Adult Indications and Dosage
FDA-Labeled Indications and Dosage (Adult)
DMD primarily affects pediatric patients.
Off-Label Use and Dosage (Adult)
Guideline-Supported Use
There is limited information regarding Off-Label Guideline-Supported Use of Golodirsen in adult patients.
Non–Guideline-Supported Use
There is limited information regarding Off-Label Non–Guideline-Supported Use of Golodirsen in adult patients.
Pediatric Indications and Dosage
FDA-Labeled Indications and Dosage (Pediatric)
for treatment of Duchenne muscular dystrophy in pediatric patients with a confirmed mutation amenable to exon 53 skipping: 30 mg/kg administered once weekly as a 35 to 60-minute intravenous infusion.
Off-Label Use and Dosage (Pediatric)
Guideline-Supported Use
There is limited information regarding Off-Label Guideline-Supported Use of Golodirsen in pediatric patients.
Non–Guideline-Supported Use
There is limited information regarding Off-Label Non–Guideline-Supported Use of Golodirsen in pediatric patients.
Contraindications
Known hypersensitivity to golodirsen or any of its excipients.
Warnings
Hypersensitivity Reactions: Monitor for signs and symptoms; discontinue if severe reactions occur.

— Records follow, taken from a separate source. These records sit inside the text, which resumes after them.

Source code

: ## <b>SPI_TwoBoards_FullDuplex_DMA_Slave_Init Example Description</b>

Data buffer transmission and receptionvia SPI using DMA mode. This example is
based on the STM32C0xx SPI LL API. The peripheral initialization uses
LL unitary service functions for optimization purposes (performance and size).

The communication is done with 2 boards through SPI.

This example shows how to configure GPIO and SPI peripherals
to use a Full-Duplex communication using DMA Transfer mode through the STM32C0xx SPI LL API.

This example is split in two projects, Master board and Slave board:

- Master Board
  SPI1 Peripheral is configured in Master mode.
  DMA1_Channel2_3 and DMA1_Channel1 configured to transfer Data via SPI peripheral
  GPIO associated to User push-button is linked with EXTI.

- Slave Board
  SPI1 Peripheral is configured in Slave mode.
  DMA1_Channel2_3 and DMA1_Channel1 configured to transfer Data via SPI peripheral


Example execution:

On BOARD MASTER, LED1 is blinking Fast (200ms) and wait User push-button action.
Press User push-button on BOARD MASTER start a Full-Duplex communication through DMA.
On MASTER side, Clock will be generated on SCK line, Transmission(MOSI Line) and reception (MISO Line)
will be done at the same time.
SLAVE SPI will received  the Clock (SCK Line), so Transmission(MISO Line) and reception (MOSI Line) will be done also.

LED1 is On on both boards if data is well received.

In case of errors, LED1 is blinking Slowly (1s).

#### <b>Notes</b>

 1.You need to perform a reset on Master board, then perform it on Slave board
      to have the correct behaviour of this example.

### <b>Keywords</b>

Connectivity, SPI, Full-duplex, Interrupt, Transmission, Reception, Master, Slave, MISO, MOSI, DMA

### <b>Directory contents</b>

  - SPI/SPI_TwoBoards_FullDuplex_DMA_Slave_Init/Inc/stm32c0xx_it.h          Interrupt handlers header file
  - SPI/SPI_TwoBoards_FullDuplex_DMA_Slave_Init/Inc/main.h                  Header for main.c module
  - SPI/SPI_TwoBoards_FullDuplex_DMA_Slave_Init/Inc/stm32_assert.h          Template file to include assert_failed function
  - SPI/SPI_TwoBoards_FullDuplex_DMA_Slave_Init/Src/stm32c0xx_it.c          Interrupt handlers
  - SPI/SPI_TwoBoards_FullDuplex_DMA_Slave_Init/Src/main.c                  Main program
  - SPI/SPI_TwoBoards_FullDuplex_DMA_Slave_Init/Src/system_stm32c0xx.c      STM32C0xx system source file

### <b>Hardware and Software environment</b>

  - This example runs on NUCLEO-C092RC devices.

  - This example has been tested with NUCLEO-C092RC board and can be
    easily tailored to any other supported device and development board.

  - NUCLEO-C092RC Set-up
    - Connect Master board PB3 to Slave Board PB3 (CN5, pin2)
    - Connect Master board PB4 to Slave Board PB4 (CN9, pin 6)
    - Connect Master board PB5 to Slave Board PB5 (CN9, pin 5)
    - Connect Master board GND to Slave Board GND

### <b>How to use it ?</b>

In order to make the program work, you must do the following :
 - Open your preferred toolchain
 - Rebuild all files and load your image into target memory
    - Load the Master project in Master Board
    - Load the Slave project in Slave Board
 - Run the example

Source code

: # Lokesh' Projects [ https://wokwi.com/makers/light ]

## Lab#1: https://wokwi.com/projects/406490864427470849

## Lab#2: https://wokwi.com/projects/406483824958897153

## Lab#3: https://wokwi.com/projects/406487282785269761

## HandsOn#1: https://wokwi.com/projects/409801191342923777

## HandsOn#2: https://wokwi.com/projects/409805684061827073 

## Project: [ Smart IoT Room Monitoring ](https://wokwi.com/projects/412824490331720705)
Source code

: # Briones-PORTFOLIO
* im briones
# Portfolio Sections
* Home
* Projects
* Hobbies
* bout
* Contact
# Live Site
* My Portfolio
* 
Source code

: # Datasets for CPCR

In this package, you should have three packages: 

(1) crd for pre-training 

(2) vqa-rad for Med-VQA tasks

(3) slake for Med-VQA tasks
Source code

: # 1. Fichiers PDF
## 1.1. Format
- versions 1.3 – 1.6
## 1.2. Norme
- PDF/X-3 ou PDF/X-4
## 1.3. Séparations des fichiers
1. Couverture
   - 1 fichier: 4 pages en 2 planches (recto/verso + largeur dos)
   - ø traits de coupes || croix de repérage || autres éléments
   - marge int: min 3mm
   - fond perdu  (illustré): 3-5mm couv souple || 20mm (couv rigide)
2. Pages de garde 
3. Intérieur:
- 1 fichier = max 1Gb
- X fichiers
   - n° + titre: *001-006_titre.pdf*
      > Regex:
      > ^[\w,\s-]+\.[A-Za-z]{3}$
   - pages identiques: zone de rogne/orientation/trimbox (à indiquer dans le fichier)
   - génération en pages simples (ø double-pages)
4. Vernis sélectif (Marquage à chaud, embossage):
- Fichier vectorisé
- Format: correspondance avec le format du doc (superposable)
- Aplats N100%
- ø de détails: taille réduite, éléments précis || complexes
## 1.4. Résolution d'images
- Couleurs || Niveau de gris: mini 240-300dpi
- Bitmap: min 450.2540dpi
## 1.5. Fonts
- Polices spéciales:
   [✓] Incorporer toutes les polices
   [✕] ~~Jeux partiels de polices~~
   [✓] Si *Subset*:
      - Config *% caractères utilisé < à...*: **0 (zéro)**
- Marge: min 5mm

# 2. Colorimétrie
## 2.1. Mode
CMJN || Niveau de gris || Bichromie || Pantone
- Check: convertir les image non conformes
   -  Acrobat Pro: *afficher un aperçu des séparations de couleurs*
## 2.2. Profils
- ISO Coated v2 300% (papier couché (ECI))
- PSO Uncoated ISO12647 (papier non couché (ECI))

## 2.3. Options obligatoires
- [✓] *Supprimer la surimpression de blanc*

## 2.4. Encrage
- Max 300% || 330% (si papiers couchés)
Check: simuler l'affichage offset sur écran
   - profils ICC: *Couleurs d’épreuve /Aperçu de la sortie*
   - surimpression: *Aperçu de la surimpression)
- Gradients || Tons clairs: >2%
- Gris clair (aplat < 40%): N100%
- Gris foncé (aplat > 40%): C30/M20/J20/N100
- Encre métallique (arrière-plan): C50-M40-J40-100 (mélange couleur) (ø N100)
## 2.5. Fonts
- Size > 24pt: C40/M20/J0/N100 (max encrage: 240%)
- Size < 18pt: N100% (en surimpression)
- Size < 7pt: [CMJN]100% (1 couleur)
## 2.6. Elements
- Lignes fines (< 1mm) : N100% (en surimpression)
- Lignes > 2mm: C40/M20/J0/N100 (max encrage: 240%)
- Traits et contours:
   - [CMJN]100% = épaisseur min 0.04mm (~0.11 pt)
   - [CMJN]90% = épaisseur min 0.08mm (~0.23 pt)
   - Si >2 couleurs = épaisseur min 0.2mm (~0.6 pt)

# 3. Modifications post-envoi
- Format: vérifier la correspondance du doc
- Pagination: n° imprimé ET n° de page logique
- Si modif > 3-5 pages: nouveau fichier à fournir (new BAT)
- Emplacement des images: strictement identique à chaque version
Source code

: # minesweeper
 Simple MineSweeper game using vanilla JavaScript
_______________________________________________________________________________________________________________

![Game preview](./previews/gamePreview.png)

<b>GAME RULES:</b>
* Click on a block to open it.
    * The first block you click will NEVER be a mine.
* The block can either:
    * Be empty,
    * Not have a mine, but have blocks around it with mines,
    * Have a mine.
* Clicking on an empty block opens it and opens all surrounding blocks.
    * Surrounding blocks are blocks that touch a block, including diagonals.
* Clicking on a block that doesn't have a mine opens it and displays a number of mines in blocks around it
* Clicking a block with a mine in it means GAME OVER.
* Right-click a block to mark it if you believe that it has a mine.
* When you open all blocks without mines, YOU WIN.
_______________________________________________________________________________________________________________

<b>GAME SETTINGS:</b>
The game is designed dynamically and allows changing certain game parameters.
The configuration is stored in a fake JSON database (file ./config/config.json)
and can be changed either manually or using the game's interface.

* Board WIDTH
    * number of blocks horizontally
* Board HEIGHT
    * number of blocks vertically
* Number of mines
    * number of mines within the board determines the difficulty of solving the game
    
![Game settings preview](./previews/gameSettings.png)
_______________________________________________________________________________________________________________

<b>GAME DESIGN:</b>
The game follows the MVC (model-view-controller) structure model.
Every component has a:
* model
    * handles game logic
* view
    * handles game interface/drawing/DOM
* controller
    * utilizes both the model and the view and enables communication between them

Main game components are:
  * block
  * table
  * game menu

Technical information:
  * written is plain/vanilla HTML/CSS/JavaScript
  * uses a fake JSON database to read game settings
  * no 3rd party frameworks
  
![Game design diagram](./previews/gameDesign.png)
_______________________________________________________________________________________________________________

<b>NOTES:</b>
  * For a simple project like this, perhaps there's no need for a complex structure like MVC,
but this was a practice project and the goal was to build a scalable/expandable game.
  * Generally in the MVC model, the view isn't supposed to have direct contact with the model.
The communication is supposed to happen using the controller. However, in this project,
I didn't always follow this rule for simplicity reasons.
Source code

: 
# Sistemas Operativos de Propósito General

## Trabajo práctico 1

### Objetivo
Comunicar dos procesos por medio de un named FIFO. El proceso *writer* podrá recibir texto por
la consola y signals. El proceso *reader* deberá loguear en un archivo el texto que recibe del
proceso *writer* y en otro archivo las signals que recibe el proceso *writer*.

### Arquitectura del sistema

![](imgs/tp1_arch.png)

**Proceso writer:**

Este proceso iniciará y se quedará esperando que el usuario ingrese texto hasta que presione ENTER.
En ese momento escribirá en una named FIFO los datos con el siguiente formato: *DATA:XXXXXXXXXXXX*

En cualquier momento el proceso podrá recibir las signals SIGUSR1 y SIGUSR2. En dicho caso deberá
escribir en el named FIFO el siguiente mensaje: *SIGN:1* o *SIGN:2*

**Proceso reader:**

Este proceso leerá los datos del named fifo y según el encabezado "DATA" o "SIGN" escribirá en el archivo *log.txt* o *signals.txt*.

Renal Toxicity: Monitor renal function; kidney toxicity observed in animal studies.
Adverse Reactions
Clinical Trials Experience
Headache, fever, fall, abdominal pain, nasopharyngitis, cough, vomiting, and nausea.
Postmarketing Experience
There is limited information regarding Golodirsen Postmarketing Experience in the drug label.
Drug Interactions
No formal drug interaction studies have been conducted.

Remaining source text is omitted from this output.